Discussion in 'Non FIAT Cars and two wheelers' started by amit, Jan 17, 2013.

  1. amit

    amit Superiore

    Navi Mumbai
    India & it's government have taken the first step toward's de-regulating diesel prices. The government has just announced that oil companies are now allowed to increase diesel prices from time to time. While diesel prices are still not de-regularised, this move does give the OMC's some liberty in adjusting diesel prices to market conditions.

    Source: NDTV Profit.

    Looks like the government is serious about raising diesel prices by Rs.10 per liter over a period of 10 months as was reported earlier.

    The only point is that there were some reports that the government was planning to tax diesel car's at the time of purchase, the amount being talked about was between Rs.80,000 to Rs.1,50,000. If the diesel prices are being partially freed up then I hope better sense prevails and the budget does not bring further bad news.

    They are also planning to raise excise duty to 14% from 12% now in the budget. Service tax it seems is also being planned to be hiked to about 14%.
    Last edited: Jan 17, 2013
  2. mightymaveryk

    mightymaveryk Regolare

    Grande Punto 1.3
    So the top executives of the oil firms are going to fill their pocket with more money... Poor people poor government.
  3. nitinkumardba

    nitinkumardba Superiore

    Don't you think it'll has negative impact on Fiat's diesel engine supply. What would happen if sale of diesel cars comes down and Maruti\Tata reduse the demand of diesel engines. Fiat is still running with FIRE Petrol engines while others have moved on to next level of technology. They should bring bring MultiAir engines to India ASAP to compete in Petrol cars.......?
  4. mightymaveryk

    mightymaveryk Regolare

    Grande Punto 1.3
    I don't think that the diesel car sales will go down. When the petrol price hike happened around festival season, the petrol car sales didn't nosedive to a suicidal level. So I hope it don't affect the diesel engine sales. Anyhow once Maruti completes its diesel plant, they will go for their own diesel engines. That time only Fiat need to worry about but still a few models of Maruti may continue with Fiat's MJD. MJD Rocks.
  5. sandy.chegi

    sandy.chegi Novizio

    I think we will go back to the days of 2005 where the gap between petrol and diesel was about 10-15 rupees. Sense will prevail and based on the daily usage, people will buy petrol or Diesel cars and not because Diesel is cheaper than Petrol by 25/-
  6. Source Diesel price decontrol: Bad karma catches up with UPA govt | Firstpost

    It requires extraordinary gall for someone who is being dragged kicking and screaming to the marketplace of ideas to claim fatuously that his actions are motivated by a high-minded desire to implement “reforms”. The UPA government’s decision overnight to begin to address the energy subsidy burden by permitting a partial decontrol of diesel prices is illustrative of such a too-clever-by-half mindset.

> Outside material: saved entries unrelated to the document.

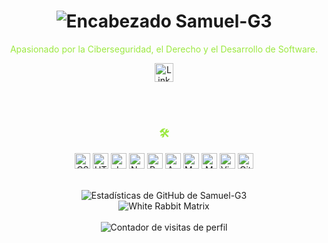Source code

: <div align="center">

  <h1>
    <img src="https://capsule-render.vercel.app/api?type=rect&color=_hexcode&height=90&fontColor=9ce941&text=Abogado%20%7C%20Desarrollador%20%7C%20Ciberseguridad&fontSize=30&fontWeight=700" alt="Encabezado Samuel-G3" />
  </h1>

  <p>
    <span style="color: #9ce941;">Apasionado por la Ciberseguridad, el Derecho y el Desarrollo de Software.</span>
  </p>

  <a href="https://linkedin.com/in/samuel-garcía-iñesta/" target="_blank">
    <img align="center" src="https://img.shields.io/badge/LinkedIn-%230077B5.svg?style=for-the-badge&logo=linkedin&logoColor=white" alt="LinkedIn Samuel García Iñesta" height="30" />
  </a>

  <br><br>

  <h3>
    <span style="color: #9ce941;">🛠️</span>
  </h3>
  <p>
    <img src="https://img.shields.io/badge/CSS3-%231572B6.svg?style=for-the-badge&logo=css3&logoColor=white" alt="CSS3" height="25"/>
    <img src="https://img.shields.io/badge/HTML5-%23E34F26.svg?style=for-the-badge&logo=html5&logoColor=white" alt="HTML5" height="25"/>
    <img src="https://img.shields.io/badge/JavaScript-%23F7DF1E.svg?style=for-the-badge&logo=javascript&logoColor=black" alt="JavaScript" height="25"/>
    <img src="https://img.shields.io/badge/Node.js-%2343853D.svg?style=for-the-badge&logo=node.js&logoColor=white" alt="Node.js" height="25"/>
    <img src="https://img.shields.io/badge/React-%2361DAFB.svg?style=for-the-badge&logo=react&logoColor=white" alt="React" height="25"/>
    <img src="https://img.shields.io/badge/Angular-%23DD0031.svg?style=for-the-badge&logo=angular&logoColor=white" alt="Angular" height="25"/>
    <img src="https://img.shields.io/badge/MySQL-%234479A1.svg?style=for-the-badge&logo=mysql&logoColor=white" alt="MySQL" height="25"/>
    <img src="https://img.shields.io/badge/MongoDB-%2347A248.svg?style=for-the-badge&logo=mongodb&logoColor=white" alt="MongoDB" height="25"/>
    <img src="https://img.shields.io/badge/Visual Studio Code-%232D2D2D.svg?style=for-the-badge&logo=visual-studio-code&logoColor=white" alt="Visual Studio Code" height="25"/>
    <img src="https://img.shields.io/badge/Git-%23F05032.svg?style=for-the-badge&logo=git&logoColor=white" alt="Git" height="25"/>
  </p>

  <br>

  <img src="https://github-readme-stats.vercel.app/api?username=Samuel-G3&show_icons=true&theme=dark&hide=prs,issues,contribs" alt="Estadísticas de GitHub de Samuel-G3" />

  <br>
  <img src="https://i.ibb.co/SVNdKxt/white-rabbit-matrix.gif" alt="White Rabbit Matrix">
  <br><br>

  <img src="https://komarev.com/ghpvc/?username=Samuel-G3&color=brightgreen" alt="Contador de visitas de perfil" />

</div>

    Thursday’s decision merely turns the clock back to 2004, when the UPA 1 government abandoned the working mechanism that the earlier NDA government had put in place in 2002 to allow oil marketing companies to tweak prices on a fortnightly basis in line with the international prices of gasoline.

    In the nine years since 2004, the disastrous political expedient of fixing fuel prices in the name of protecting the poor has, if anything, compounded the burden on the overall economy and effectively driven it into the ground. Worse, even the poor have not been shielded from the wages of high inflation – as recent years of close to double-digit inflation will testify.

    Memo to UPA government: You cannot escape the laws of economics. Reuters

    The epilogue of this story was well-known to anyone who has even a rudimentary understanding of economics. Engendering price distortions, in the manner that the UPA government has done since 2004, always came with the risk of bloating fuel subsidies to unsustainable levels, which in turn caused deficits to soar, which in turn fuelled the very inflation that the policy mandarins claimed to be shielding the poor from. There is no escaping the laws of economics, which work with the certitude of karmic retribution: good deeds are rewarded, and bad deeds punished.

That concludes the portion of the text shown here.